GALAXY刑事GAYVAN
ジャンル:アクション
媒体:Super CD-ROM
発売元:インテック
発売日:1993年10月29日
価格:7800円
商品番号:IGCD03005


商品外見◆「宇宙刑事」な横スクロールアクション!

 ヘンなタイトルだが「ギャラクシーでかガイバン」と読む。宇宙征服を狙う秘密結社「バラス」が地球を侵略、「銀河警察」から地球に派遣された刑事ガイバン(地球名「青山ヒロ)と婦警ミッチ(地球名「赤坂ミチコ」)の二人は、バラスの送り出す怪人たちと日夜戦うのであった、という、モロに「宇宙刑事」な設定のアクションゲームだ。宇宙規模の話の割に舞台は普通の街中で、主人公たちの戦闘方法は「殴る」「蹴る」といった、実に原始的なもの。そこは宇宙刑事なのでちゃんと「変身」もあってパワーアップもするのだけど、特殊な必殺技があるというだけのことで、やっぱり「殴る」「蹴る」からは一歩も出ないのである(笑)。

 スクロールしてゆく街中のステージの中で、襲ってくる敵を殴る蹴るでなぎ倒しつつ進むゲームはこのころシューティングゲームと並ぶ定番のジャンル。PCエンジンだと「ビジランテ」(’89)とか、「双截龍(ダブルドラゴン)II THE REVENGE」(’93)なんかがその手のもののゲーセンからの移植作だ。この「ガイバン」も見た目にはまったく同様のタイプのゲームで、そこに宇宙刑事ものの設定をくっつけてみた、というくらいしかオリジナリティはない。アクションゲームとして見ると、当時流行の格闘アクションの要素を取り入れて「コマンド入力による必殺技」が導入されているところに多少目新しさはあり、実際1対1の対戦が遊べる格闘モードも搭載されている。

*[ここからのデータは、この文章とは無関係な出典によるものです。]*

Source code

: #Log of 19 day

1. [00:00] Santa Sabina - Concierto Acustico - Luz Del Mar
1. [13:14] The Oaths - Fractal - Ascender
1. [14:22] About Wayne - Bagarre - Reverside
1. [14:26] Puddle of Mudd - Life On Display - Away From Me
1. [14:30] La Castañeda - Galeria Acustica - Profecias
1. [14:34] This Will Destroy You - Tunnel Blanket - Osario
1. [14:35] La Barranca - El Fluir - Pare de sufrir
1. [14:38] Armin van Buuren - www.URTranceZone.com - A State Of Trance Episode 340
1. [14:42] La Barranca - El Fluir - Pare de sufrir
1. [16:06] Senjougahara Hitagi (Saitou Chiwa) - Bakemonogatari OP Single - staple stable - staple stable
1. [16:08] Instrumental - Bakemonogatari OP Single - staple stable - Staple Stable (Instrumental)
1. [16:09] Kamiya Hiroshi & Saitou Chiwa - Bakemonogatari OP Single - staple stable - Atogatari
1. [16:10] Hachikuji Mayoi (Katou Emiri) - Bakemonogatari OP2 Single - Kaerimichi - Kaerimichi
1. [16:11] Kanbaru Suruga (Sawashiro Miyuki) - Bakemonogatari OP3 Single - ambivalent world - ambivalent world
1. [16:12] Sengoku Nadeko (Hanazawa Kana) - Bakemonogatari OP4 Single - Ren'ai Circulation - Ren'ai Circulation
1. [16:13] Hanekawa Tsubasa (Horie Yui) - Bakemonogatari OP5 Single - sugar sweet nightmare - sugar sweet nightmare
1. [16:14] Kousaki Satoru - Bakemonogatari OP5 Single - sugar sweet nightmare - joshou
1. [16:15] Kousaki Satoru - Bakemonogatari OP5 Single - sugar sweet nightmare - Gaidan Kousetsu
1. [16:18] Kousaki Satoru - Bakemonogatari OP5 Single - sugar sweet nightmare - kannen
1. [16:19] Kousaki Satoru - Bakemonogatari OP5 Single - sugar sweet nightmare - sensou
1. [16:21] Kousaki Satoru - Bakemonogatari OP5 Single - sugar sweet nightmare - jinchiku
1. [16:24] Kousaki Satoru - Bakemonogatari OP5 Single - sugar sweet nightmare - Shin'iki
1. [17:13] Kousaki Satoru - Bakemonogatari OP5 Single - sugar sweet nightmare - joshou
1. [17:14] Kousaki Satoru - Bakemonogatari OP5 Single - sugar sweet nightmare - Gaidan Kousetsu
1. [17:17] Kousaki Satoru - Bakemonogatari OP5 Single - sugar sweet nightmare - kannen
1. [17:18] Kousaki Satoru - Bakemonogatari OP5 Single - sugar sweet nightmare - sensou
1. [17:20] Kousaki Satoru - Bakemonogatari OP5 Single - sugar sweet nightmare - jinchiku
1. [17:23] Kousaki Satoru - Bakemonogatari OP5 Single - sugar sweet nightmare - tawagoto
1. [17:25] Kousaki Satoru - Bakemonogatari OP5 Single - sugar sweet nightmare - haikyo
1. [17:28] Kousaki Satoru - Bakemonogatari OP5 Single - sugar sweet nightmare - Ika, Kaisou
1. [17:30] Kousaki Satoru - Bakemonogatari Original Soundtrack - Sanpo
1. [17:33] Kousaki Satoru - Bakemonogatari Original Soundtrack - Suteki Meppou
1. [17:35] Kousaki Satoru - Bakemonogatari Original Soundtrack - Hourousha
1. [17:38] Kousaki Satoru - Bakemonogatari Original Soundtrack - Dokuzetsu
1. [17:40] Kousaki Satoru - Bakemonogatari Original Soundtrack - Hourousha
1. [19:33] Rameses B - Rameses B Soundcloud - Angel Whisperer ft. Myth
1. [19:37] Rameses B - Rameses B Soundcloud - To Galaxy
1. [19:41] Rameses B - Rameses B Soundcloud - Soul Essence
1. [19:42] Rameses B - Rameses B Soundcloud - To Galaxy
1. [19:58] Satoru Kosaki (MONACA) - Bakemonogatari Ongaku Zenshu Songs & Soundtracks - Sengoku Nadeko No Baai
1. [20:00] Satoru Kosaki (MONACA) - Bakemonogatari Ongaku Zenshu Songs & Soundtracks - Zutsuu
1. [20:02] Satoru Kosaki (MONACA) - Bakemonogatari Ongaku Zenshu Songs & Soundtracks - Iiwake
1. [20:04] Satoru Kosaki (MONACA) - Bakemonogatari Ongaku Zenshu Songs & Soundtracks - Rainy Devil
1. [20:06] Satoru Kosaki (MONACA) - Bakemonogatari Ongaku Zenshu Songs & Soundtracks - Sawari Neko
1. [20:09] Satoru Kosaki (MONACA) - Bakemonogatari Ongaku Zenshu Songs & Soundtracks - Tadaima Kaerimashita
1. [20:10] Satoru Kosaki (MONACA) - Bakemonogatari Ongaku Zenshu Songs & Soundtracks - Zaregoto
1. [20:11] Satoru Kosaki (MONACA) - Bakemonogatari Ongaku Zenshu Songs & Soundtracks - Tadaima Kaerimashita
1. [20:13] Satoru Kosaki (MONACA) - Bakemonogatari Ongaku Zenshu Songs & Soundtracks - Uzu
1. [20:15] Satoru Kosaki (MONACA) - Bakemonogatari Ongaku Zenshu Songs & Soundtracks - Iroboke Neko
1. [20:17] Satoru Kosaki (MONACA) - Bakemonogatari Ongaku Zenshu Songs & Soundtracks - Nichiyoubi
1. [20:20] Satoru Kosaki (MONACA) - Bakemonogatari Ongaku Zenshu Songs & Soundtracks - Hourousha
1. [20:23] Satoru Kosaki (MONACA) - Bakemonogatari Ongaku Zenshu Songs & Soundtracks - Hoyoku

ボス戦前デモ 世界観というか、「ノリ」は設定の割にオチャラケ系。「宇宙刑事」のくせにやたら江戸っ子気質(?)の男女二人組が主人公で、作戦を指示する署長と一緒にステージ開始前のビジュアルで脱力するようなお笑い劇場を展開している。ノリ自体は「改造町人シュビビンマン」に似てるなぁ、と思うのだが(2人同時プレイ可能なところまで良く似ている)、作り手が関西人(?)らしい「シュビビンマン」はボケっぷりが板についていたのに対し、本作の方は無理に笑いを取ろうとしてシラケムードが漂う。
 例えば大猿ボスが中華街に現れたと聞いて「中華に猿とくれば」「孫悟空にあやかろうってわけね」と怒り、それに対して署長が「お土産を忘れんように」と微笑んで見送ったりと、作り手は面白いと思ってるらしいのだが、見せられる方は「はぁ?」と首をかしげてしまうセンスが目立つのだ。その大猿ボスに対して「オリジナリティのかけらもない」というセリフにガイバンが「ちょっと耳が痛いが…」とつぶやくセリフだけはちょっと笑ったかな。前半の中途半端なおちゃらけムードが、終盤になるとこれまた中途半端にシリアスな雰囲気になってくるのもアンバランスで…


◆殴って蹴って投げ飛ばして


 このゲーム、とにかく特にオリジナリティはなく、ステージを右方向に進んでゆき、次々と現れる敵とドツきあいを繰り返せばいい。プレイヤーも敵も動けるのは1ラインだけで、敵と接近したら殴る、蹴る、投げる、防御する、ジャンプする、転がる、といったアクションを繰り出せばいい。基本的にはIIボタンを連打すれば相手に対してパンチ、キックが繰り出され、そのまま組みついてひざ蹴り連発をかませる。組んだ状態から敵を投げ飛ばすこともでき、投げた敵を他の敵にぶつけることで、まとめてダメージを与えることもできる。防御は方向キー下に押せばよく、一体一体の敵を倒すこと自体はそう難しくない。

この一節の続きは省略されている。